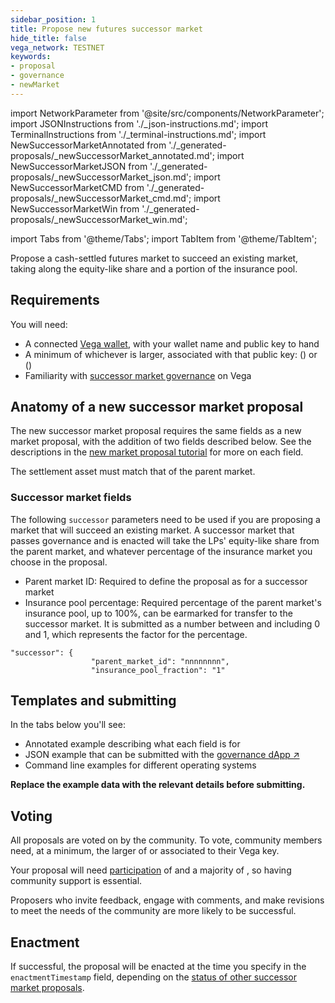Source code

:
 ```yaml
---
sidebar_position: 1
title: Propose new futures successor market
hide_title: false
vega_network: TESTNET
keywords:
- proposal
- governance
- newMarket
---
```


import NetworkParameter from '@site/src/components/NetworkParameter';
import JSONInstructions from './_json-instructions.md';
import TerminalInstructions from './_terminal-instructions.md';
import NewSuccessorMarketAnnotated from './_generated-proposals/_newSuccessorMarket_annotated.md';
import NewSuccessorMarketJSON from './_generated-proposals/_newSuccessorMarket_json.md';
import NewSuccessorMarketCMD from './_generated-proposals/_newSuccessorMarket_cmd.md';
import NewSuccessorMarketWin from './_generated-proposals/_newSuccessorMarket_win.md';

import Tabs from '@theme/Tabs';
import TabItem from '@theme/TabItem';

Propose a cash-settled futures market to succeed an existing market, taking along the equity-like share and a portion of the insurance pool.

## Requirements

You will need:
* A connected [Vega wallet](../../tools/vega-wallet/index.md), with your wallet name and public key to hand
* A minimum of whichever is larger, associated with that public key: <NetworkParameter frontMatter={frontMatter} param="governance.proposal.market.minProposerBalance" hideValue={true}/>   (<NetworkParameter frontMatter={frontMatter} param="governance.proposal.market.minProposerBalance" hideName={true} formatter="governanceToken" suffix="tokens"/>) or <NetworkParameter frontMatter={frontMatter} param="spam.protection.proposal.min.tokens" hideValue={true}/> (<NetworkParameter frontMatter={frontMatter} param="spam.protection.proposal.min.tokens" hideName={true} formatter="governanceToken"  formatter="governanceToken" suffix="tokens"/>)
* Familiarity with [successor market governance](../../concepts/governance.md#propose-a-successor-market) on Vega

## Anatomy of a new successor market proposal
The new successor market proposal requires the same fields as a new market proposal, with the addition of two fields described below. See the descriptions in the [new market proposal tutorial](new-market-proposal.md#anatomy-of-a-market-proposal) for more on each field.

The settlement asset must match that of the parent market.

### Successor market fields

The following `successor` parameters need to be used if you are proposing a market that will succeed an existing market. A successor market that passes governance and is enacted will take the LPs' equity-like share from the parent market, and whatever percentage of the insurance market you choose in the proposal.

* Parent market ID: Required to define the proposal as for a successor market
* Insurance pool percentage: Required percentage of the parent market's insurance pool, up to 100%, can be earmarked for transfer to the successor market. It is submitted as a number between and including 0 and 1, which represents the factor for the percentage.

```
"successor": {
                  "parent_market_id": "nnnnnnnn",
                  "insurance_pool_fraction": "1"
```

## Templates and submitting
In the tabs below you'll see:

* Annotated example describing what each field is for
* JSON example that can be submitted with the [governance dApp ↗](https://governance.fairground.wtf/proposals/propose/raw)
* Command line examples for different operating systems

**Replace the example data with the relevant details before submitting.**

<Tabs groupId="newSuccessorMarket">
  <TabItem value="annotated" label="Annotated example">
    <NewSuccessorMarketAnnotated />
  </TabItem>
  <TabItem value="json" label="Governance dApp (JSON)">
    <JSONInstructions />
    <NewSuccessorMarketJSON />
  </TabItem>
  <TabItem value="cmd" label="Command line (Linux / OSX)">
    <TerminalInstructions />
    <NewSuccessorMarketCMD />
  </TabItem>
  <TabItem value="win" label="Command line (Windows)">
    <TerminalInstructions />
    <NewSuccessorMarketWin />
  </TabItem>
</Tabs>

## Voting
All proposals are voted on by the community. To vote, community members need, at a minimum, the larger of <NetworkParameter frontMatter={frontMatter} param="governance.proposal.newMarket.minVoterBalance" formatter="governanceToken" suffix="tokens" hideName={true} /> or <NetworkParameter frontMatter={frontMatter} formatter="governanceToken" param="spam.protection.voting.min.tokens" suffix="tokens" hideName={true} /> associated to their Vega key.

Your proposal will need [participation](../../concepts/governance.md#how-the-outcome-is-calculated) of <NetworkParameter frontMatter={frontMatter} param="governance.proposal.newMarket.requiredParticipation" formatter="percent" hideName={true} /> and a majority of <NetworkParameter frontMatter={frontMatter} param="governance.proposal.newMarket.requiredMajority" formatter="percent" hideName={true} />, so having community support is essential. 

Proposers who invite feedback, engage with comments, and make revisions to meet the needs of the community are more likely to be successful.

## Enactment
If successful, the proposal will be enacted at the time you specify in the `enactmentTimestamp` field, depending on the [status of other successor market proposals](../../concepts/governance.md#proposal-outcome-successor-market).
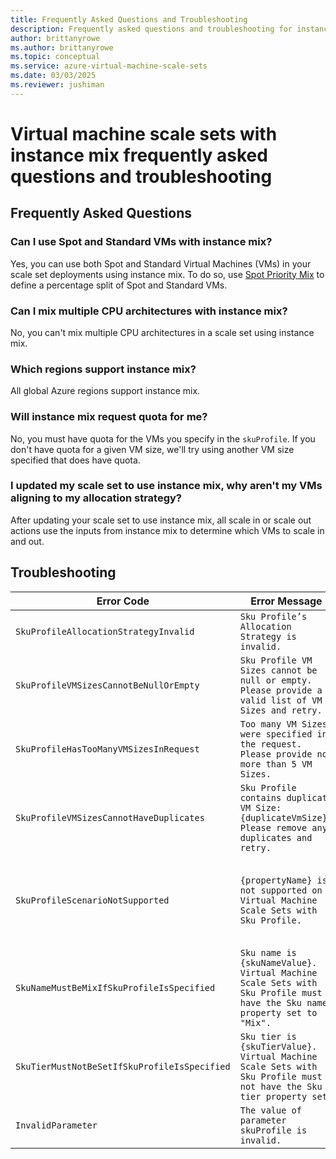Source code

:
 ```yaml
---
title: Frequently Asked Questions and Troubleshooting
description: Frequently asked questions and troubleshooting for instance mix on virtual machine scale sets. 
author: brittanyrowe 
ms.author: brittanyrowe
ms.topic: conceptual
ms.service: azure-virtual-machine-scale-sets
ms.date: 03/03/2025
ms.reviewer: jushiman
---
```


# Virtual machine scale sets with instance mix frequently asked questions and troubleshooting

## Frequently Asked Questions
### Can I use Spot and Standard VMs with instance mix?
Yes, you can use both Spot and Standard Virtual Machines (VMs) in your scale set deployments using instance mix. To do so, use [Spot Priority Mix](./spot-priority-mix.md) to define a percentage split of Spot and Standard VMs. 

### Can I mix multiple CPU architectures with instance mix?
No, you can't mix multiple CPU architectures in a scale set using instance mix.

### Which regions support instance mix?
All global Azure regions support instance mix.

### Will instance mix request quota for me?
No, you must have quota for the VMs you specify in the `skuProfile`. If you don't have quota for a given VM size, we'll try using another VM size specified that does have quota.

### I updated my scale set to use instance mix, why aren't my VMs aligning to my allocation strategy?
After updating your scale set to use instance mix, all scale in or scale out actions use the inputs from instance mix to determine which VMs to scale in and out. 

## Troubleshooting
| Error Code                                 | Error Message                                                                                                        | Troubleshooting options                                                                                                                                                                                                                                                                                              |
| ------------------------------------------ | -------------------------------------------------------------------------------------------------------------------- | -------------------------------------------------------------------------------------------------------------------------------------------------------------------------------------------------------------------------------------------------------------------------------------------------------------------- |
| `SkuProfileAllocationStrategyInvalid`        | `Sku Profile’s Allocation Strategy is invalid.`                                                                        | Ensure that you're using `CapacityOptimized`, `Prioritized`, or `LowestPrice` as the `allocationStrategy`                                                                                                                                                                                                                     |
| `SkuProfileVMSizesCannotBeNullOrEmpty`       | `Sku Profile VM Sizes cannot be null or empty. Please provide a valid list of VM Sizes and retry.`                     | Provide at least one VM size in the `skuProfile`.                                                                                                                                                                                                                                                                    |
| `SkuProfileHasTooManyVMSizesInRequest`       | `Too many VM Sizes were specified in the request. Please provide no more than 5 VM Sizes.`                             | At this time, you can specify up to five VM sizes with instance mix.                                                                                                                                                                                                                                                 |
| `SkuProfileVMSizesCannotHaveDuplicates`      | `Sku Profile contains duplicate VM Size: {duplicateVmSize}. Please remove any duplicates and retry.`                   | Check the VM SKUs listed in the `skuProfile` and remove the duplicate VM size.                                                                                                                                                                                                                                       |
| `SkuProfileScenarioNotSupported`             | `{propertyName} is not supported on Virtual Machine Scale Sets with Sku Profile.`                                       | Instance mix doesn’t support certain scenarios today, like Azure Dedicated Host (`properties.hostGroup`), Capacity Reservations (`properties.virtualMachineProfile.capacityReservation`), and StandbyPools (`properties.standbyPoolProfile`). Adjust the template to ensure you’re not using unsupported properties. |
| `SkuNameMustBeMixIfSkuProfileIsSpecified`    | `Sku name is {skuNameValue}. Virtual Machine Scale Sets with Sku Profile must have the Sku name property set to "Mix".` | Ensure that the `sku.name property` is set to `"Mix"`.                                                                                                                                                                                                                                                               |
| `SkuTierMustNotBeSetIfSkuProfileIsSpecified` | `Sku tier is {skuTierValue}. Virtual Machine Scale Sets with Sku Profile must not have the Sku tier property set.`     | `sku.tier` is an optional property for scale sets. With instance mix, `sku.tier` must be set to `null` or not specified.                                                                                                                                                                                             |
| `InvalidParameter`                           | `The value of parameter skuProfile is invalid.`                                                                        | Your subscription isn't registered for the instance mix feature. Follow the enrollment instructions to register for the Preview.                                                                                                                                                                                     |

——

→ **What to work on**
Among the lines of the material, find those that hold the word "NewSuccessorMarketAnnotated" and copy them.

→ **Solution**
import NewSuccessorMarketAnnotated from './_generated-proposals/_newSuccessorMarket_annotated.md';
    <NewSuccessorMarketAnnotated />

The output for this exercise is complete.